2. It is absurd to consider morality on this topic when everybody used it in the last war without a word of complaint from the moralists or the Church. On the other hand, in the last war, the bombing of open cities was regarded as forbidden. Now everybody does it as a matter of course. It is simply a question of fashion changing, as she does between long and short skirts for women.
3. I want a cold-blooded calculation made as to how it would pay us to use poison gas, by which I mean principally mustard. We will want to gain more ground in Normandy so as not to be cooped up in a small area. We could probably deliver twenty tons to their one, and for the sake of the one, they would bring their bomber aircraft into the area against our superiority, thus paying a heavy toll.
4. Why have the Germans not used it? Not certainly out of moral scruples or affection for us. They have not used it because it does not pay them. The greatest temptation ever offered to them was the beaches of Normandy. This they could have drenched with gas greatly to the hindrance of our troops. That they thought about it is certain, and that they prepared against our use of gas is also certain. But the only reason they have not used it against us is that they fear the retaliation. What is to their detriment is to our advantage.

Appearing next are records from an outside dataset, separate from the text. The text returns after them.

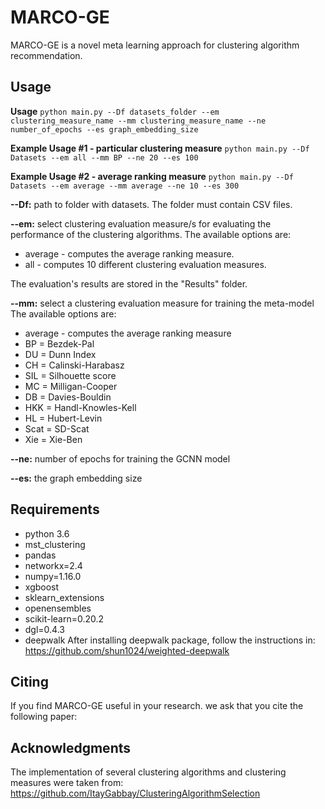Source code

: # MARCO-GE
MARCO-GE is a novel meta learning approach for clustering algorithm recommendation. 


Usage
-----

**Usage**
    ``python main.py --Df datasets_folder --em clustering_measure_name --mm clustering_measure_name --ne number_of_epochs --es graph_embedding_size``

**Example Usage #1 - particular clustering measure**
    ``python main.py --Df Datasets --em all --mm BP --ne 20 --es 100``

**Example Usage #2 - average ranking measure**
    ``python main.py --Df Datasets --em average --mm average --ne 10 --es 300``
    
**--Df:** path to folder with datasets. The folder must contain CSV files.

**--em:** select clustering evaluation measure/s for evaluating the performance of the clustering algorithms.
The available options are: 
- average - computes the average ranking measure.
- all - computes 10 different clustering evaluation measures.

The evaluation's results are stored in the "Results" folder.

**--mm:** select a clustering evaluation measure for training the meta-model
The available options are:
- average - computes the average ranking measure
- BP = Bezdek-Pal
- DU = Dunn Index
- CH = Calinski-Harabasz
- SIL = Silhouette score
- MC = Milligan-Cooper
- DB = Davies-Bouldin
- HKK = Handl-Knowles-Kell
- HL = Hubert-Levin
- Scat = SD-Scat 
- Xie = Xie-Ben

**--ne:** number of epochs for training the GCNN model

**--es:** the graph embedding size

Requirements
-----
- python 3.6
- mst_clustering
- pandas
- networkx=2.4
- numpy=1.16.0
- xgboost
- sklearn_extensions
- openensembles
- scikit-learn=0.20.2
- dgl=0.4.3
- deepwalk
After installing deepwalk package, follow the instructions in: https://github.com/shun1024/weighted-deepwalk

Citing
-----
If you find MARCO-GE useful in your research. we ask that you cite the following paper:

Acknowledgments
-----
The implementation of several clustering algorithms and clustering measures were taken from:
https://github.com/ItayGabbay/ClusteringAlgorithmSelection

5. Although one sees how unpleasant it is to receive poison gas attacks, from which nearly everyone recovers, it is useless to protest that an equal amount of high explosives will not inflict greater casualties and suffering on troops or civilians. One really must not be bound within silly conventions of the mind, whether they be those that ruled in the last war or those in reverse which rule in this.
6. If the bombardment of London really became a serious nuisance, and great rockets with far-reaching and devastating effect fell on many centers of government and labor, I should be prepared to do anything that would hit the enemy in a murderous place. I may certainly have to ask you to support me in using poison gas. We could drench the cities of the Ruhr and many other cities in Germany in such a way that most of the population would be requiring constant medical attention. We could stop all work at the flying bomb starting points. I do not see why we should always have all the disadvantages of being the gentleman while they have all the advantages of being the cad. There are times when this may be so, but not now.

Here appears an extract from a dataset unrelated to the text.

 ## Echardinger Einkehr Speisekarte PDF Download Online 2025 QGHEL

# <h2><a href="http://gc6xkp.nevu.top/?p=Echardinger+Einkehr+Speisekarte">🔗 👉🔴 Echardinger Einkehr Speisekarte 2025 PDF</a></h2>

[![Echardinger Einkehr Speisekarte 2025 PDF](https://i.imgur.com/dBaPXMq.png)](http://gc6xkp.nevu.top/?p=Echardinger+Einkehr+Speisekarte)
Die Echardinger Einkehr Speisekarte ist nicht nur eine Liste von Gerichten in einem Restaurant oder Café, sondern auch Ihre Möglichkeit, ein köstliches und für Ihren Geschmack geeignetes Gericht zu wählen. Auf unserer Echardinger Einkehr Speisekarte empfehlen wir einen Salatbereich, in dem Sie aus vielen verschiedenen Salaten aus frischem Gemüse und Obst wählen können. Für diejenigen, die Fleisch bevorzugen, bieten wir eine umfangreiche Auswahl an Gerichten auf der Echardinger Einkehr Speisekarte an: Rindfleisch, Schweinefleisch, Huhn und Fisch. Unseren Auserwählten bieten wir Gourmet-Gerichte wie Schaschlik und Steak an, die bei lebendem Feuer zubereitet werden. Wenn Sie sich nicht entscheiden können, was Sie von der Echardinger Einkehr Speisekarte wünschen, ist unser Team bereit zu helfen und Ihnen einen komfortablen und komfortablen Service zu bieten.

7. I quite agree that it may be several weeks or even months before I shall ask you to drench Germany with poison gas, and if we do it, let us do it 100 percent. In the meanwhile, I want the matter studied in cold blood by sensible people, and not by that particular set of psalm-singing, uniformed defeatists which one runs across now here, now there. Pray address yourself to this. It is a big thing and can only be discarded for a big reason. I shall, of course, have to square Uncle Joe and the President; but you need not bring this into your calculations at the present time. Just try to find out what it is like on its merits.